Analyses were performed to assess whether the use of chemotherapeutic agents or regimens against colorectal cancer (CRC) differed among countries, especially the United States (USA), the European Union (EU) and Japan.Methods
The data source for this study was the IMS Health, Oncology Analyzer™. We utilized data on the use of anticancer drugs and follow-up information for patients with CRC from April 2006 to March 2007, collected from the USA, the EU (G5: France, Germany, Italy, Spain and the UK) and Japan. A total of 102 502 patients were enrolled.Results
Wide differences were found in the actual regimens adopted by each region and nation. In other words, the concept of oncologist-related variability in chemotherapy for CRC was clearly seen. Factors such as a nation's historical characteristics and the healthcare policies of respective governments, including drug approval and cost-effectiveness, also appeared to have roles.
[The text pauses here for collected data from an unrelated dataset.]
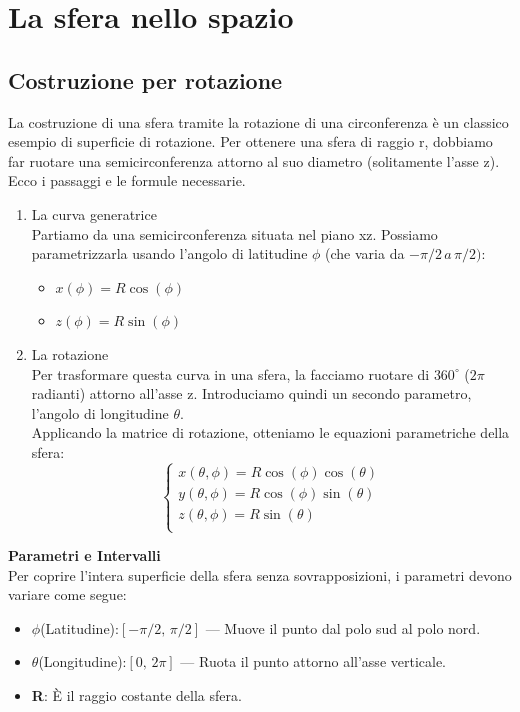 \documentclass[a4paper,14pt]{article}
\begin{document}
\section{La sfera nello spazio}
\subsection{Costruzione per rotazione}
La costruzione di una sfera tramite la rotazione di una circonferenza è un classico esempio di
superficie di rotazione. Per ottenere una sfera di raggio r, dobbiamo far ruotare una semicirconferenza attorno al suo diametro (solitamente l'asse z). Ecco i passaggi e le formule necessarie.
\begin{enumerate}
\item La curva generatrice\\
Partiamo da una semicirconferenza situata nel piano xz. Possiamo parametrizzarla usando l'angolo di latitudine \(\phi\) (che varia da \(-\pi/2\, a\, \pi/2)\):
\begin{itemize}
\item \(x(\phi) = R\cos(\phi)\)
\item \(z(\phi) = R\sin(\phi)\)
\end{itemize}
\item La rotazione\\
Per trasformare questa curva in una sfera, la facciamo ruotare di \(360^{\circ}\) (\(2\pi\) radianti) attorno all'asse z. Introduciamo quindi un secondo parametro, l'angolo di longitudine
\(\theta\). \\
Applicando la matrice di rotazione, otteniamo le equazioni parametriche della sfera:
\[
\begin{cases}
x(\theta,\phi) = R\cos(\phi)\cos(\theta)\\
y(\theta,\phi) = R\cos(\phi)\sin(\theta)\\
z(\theta,\phi) = R\sin(\theta)\\
\end{cases}
\]
\end{enumerate}
\textbf{Parametri e Intervalli}\\
Per coprire l'intera superficie della sfera senza sovrapposizioni, i parametri devono variare come segue:
\begin{itemize}
\item \(\phi\)(Latitudine):\([-\pi/2,\, \pi/2]\) — Muove il punto dal polo sud al polo nord.
\item \(\theta\)(Longitudine):\([0,\, 2\pi]\) — Ruota il punto attorno all'asse verticale.
\item \textbf{R}: È il raggio costante della sfera.
\end{itemize}
\end{document}
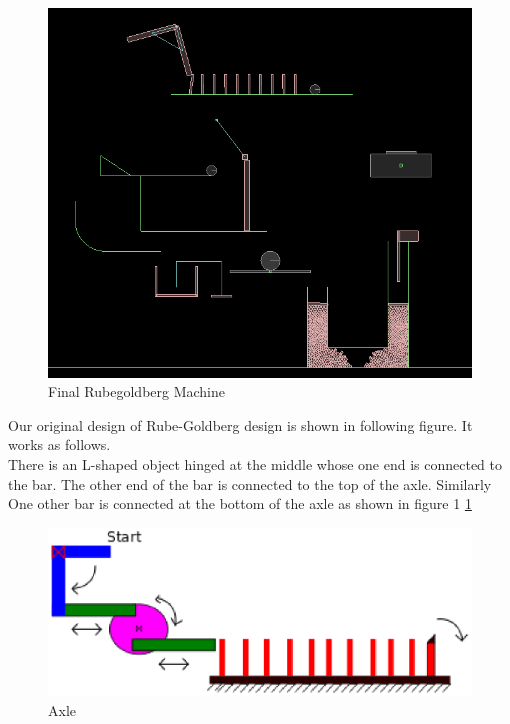 \documentclass[a4paper,11pt]{article}
\begin{document}
{\newpage
\begin{figure}[h]
    \centering
    \includegraphics[scale=0.6]{images/final_rg}
    \caption{Final Rubegoldberg Machine}
\end{figure}
\newpage

\indent \indent Our original design of Rube-Goldberg design is shown in following figure. It works as follows. \\
\indent There is an L-shaped object hinged at the middle whose one end is connected to the bar. The other end of the bar is connected to the top of the axle. Similarly One other bar is connected at the bottom of the axle as shown in figure 1 \ref{fig:trigger}\\

\begin{figure}[h]
    \centering
    \label{fig:trigger}
    \includegraphics[scale=0.6]{images/trigger}
    \caption{Axle}
\end{figure}

}
\end{document}
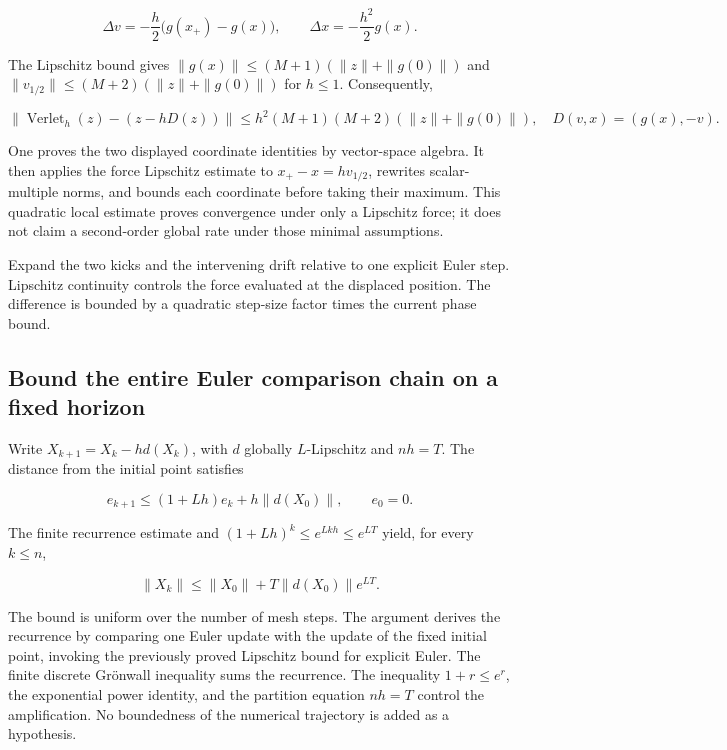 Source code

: \documentclass[11pt,a4paper]{report}
\begin{document}
\[\Delta v=-\frac h2\bigl(g(x_+)-g(x)\bigr),\qquad\Delta x=-\frac{h^2}{2}g(x).\]

The Lipschitz bound gives \(\|g(x)\|\le(M+1)(\|z\|+\|g(0)\|)\) and \(\|v_{1/2}\|\le(M+2)(\|z\|+\|g(0)\|)\) for \(h\le1\). Consequently,

\[\|\operatorname{Verlet}_h(z)-(z-hD(z))\|\le h^2(M+1)(M+2)(\|z\|+\|g(0)\|),\quad D(v,x)=(g(x),-v).\]

One proves the two displayed coordinate identities by vector-space algebra. It then applies the force Lipschitz estimate to \(x_+-x=hv_{1/2}\), rewrites scalar-multiple norms, and bounds each coordinate before taking their maximum. This quadratic local estimate proves convergence under only a Lipschitz force; it does not claim a second-order global rate under those minimal assumptions.



Expand the two kicks and the intervening drift relative to one explicit Euler step. Lipschitz continuity controls the force evaluated at the displaced position. The difference is bounded by a quadratic step-size factor times the current phase bound.

\subsection{\texorpdfstring{Bound the entire Euler comparison chain on a fixed horizon}{Bound the entire Euler comparison chain on a fixed horizon}}
\label{report-step-KineticLangevin-HamiltonianConvergence-lean-3}


Write \(X_{k+1}=X_k-hd(X_k)\), with \(d\) globally \(L\)-Lipschitz and \(nh=T\). The distance from the initial point satisfies

\[e_{k+1}\le(1+Lh)e_k+h\|d(X_0)\|,\qquad e_0=0.\]

The finite recurrence estimate and \((1+Lh)^k\le e^{Lkh}\le e^{LT}\) yield, for every \(k\le n\),

\[\|X_k\|\le\|X_0\|+T\|d(X_0)\|e^{LT}.\]

The bound is uniform over the number of mesh steps. The argument derives the recurrence by comparing one Euler update with the update of the fixed initial point, invoking the previously proved Lipschitz bound for explicit Euler. The finite discrete Grönwall inequality sums the recurrence. The inequality \(1+r\le e^r\), the exponential power identity, and the partition equation \(nh=T\) control the amplification. No boundedness of the numerical trajectory is added as a hypothesis.
\end{document}

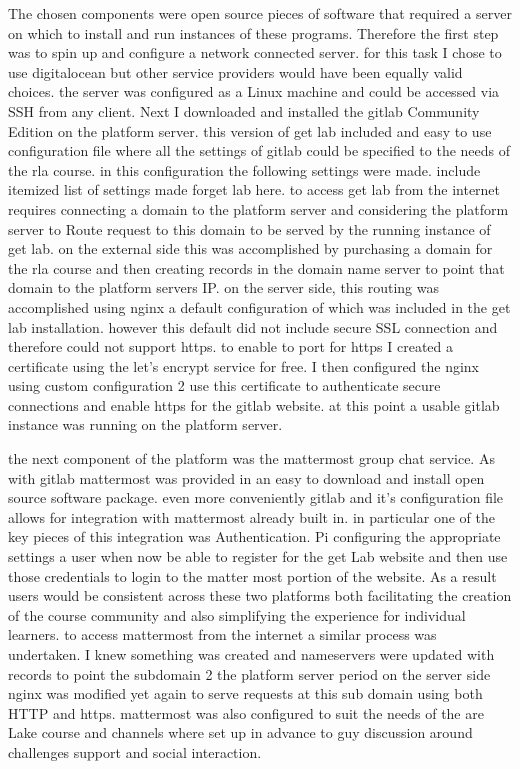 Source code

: \documentclass[12pt,twoside,vi]{mitthesis}
\newcommand{\draft}[1]{{\color{blue} #1}}
\begin{document}
\draft{The chosen components were open source pieces of software that required a server on which to install and run instances of these programs. Therefore the first step was to spin up and configure a network connected server. for this task I chose to use digitalocean but other service providers would have been equally valid choices. the server was configured as a Linux machine and could be accessed via SSH from any client. Next I downloaded and installed the gitlab Community Edition on the platform server. this version of get lab included and easy to use configuration file where all the settings of gitlab could be specified to the needs of the rla course. in this configuration the following settings were made. include itemized list of settings made forget lab here. to access get lab from the internet requires connecting a domain to the platform server and considering the platform server to Route request to this domain to be served by the running instance of get lab. on the external side this was accomplished by purchasing a domain for the rla course and then creating records in the domain name server to point that domain to the platform servers IP. on the server side, this routing was accomplished using nginx a default configuration of which was included in the get lab installation. however this default did not include secure SSL connection and therefore could not support https. to enable to port for https I created a certificate using the let's encrypt service for free. I then configured the nginx using custom configuration 2 use this certificate to authenticate secure connections and enable https for the gitlab website. at this point a usable gitlab instance was running on the platform server.

the next component of the platform was the mattermost group chat service. As with gitlab mattermost was provided in an easy to download and install open source software package. even more conveniently gitlab and it's configuration file allows for integration with mattermost already built in. in particular one of the key pieces of this integration was Authentication. Pi configuring the appropriate settings a user when now be able to register for the get Lab website and then use those credentials to login to the matter most portion of the website. As a result users would be consistent across these two platforms both facilitating the creation of the course community and also simplifying the experience for individual learners. to access mattermost from the internet a similar process was undertaken. I knew something was created and nameservers were updated with records to point the subdomain 2 the platform server period on the server side nginx was modified yet again to serve requests at this sub domain using both HTTP and https. mattermost was also configured to suit the needs of the are Lake course and channels where set up in advance to guy discussion around challenges support and social interaction.

}
\end{document}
However, comparisons of 5-year relative survival rates from population-based cancer registries in the USA, the EU and Japan showed that survival rates for CRC in the three regions did not differ widely, despite differences in the actual use of medical therapy. This may suggest that regional usage trends for anticancer regimens were optimal, although the application of chemotherapy was not the intentional standardization.Conclusions
Global information exchanges regarding oncologist-related factors along with global evidence could result in patient survival being prolonged by the establishment of intentional standardized treatments suited for regional characteristics.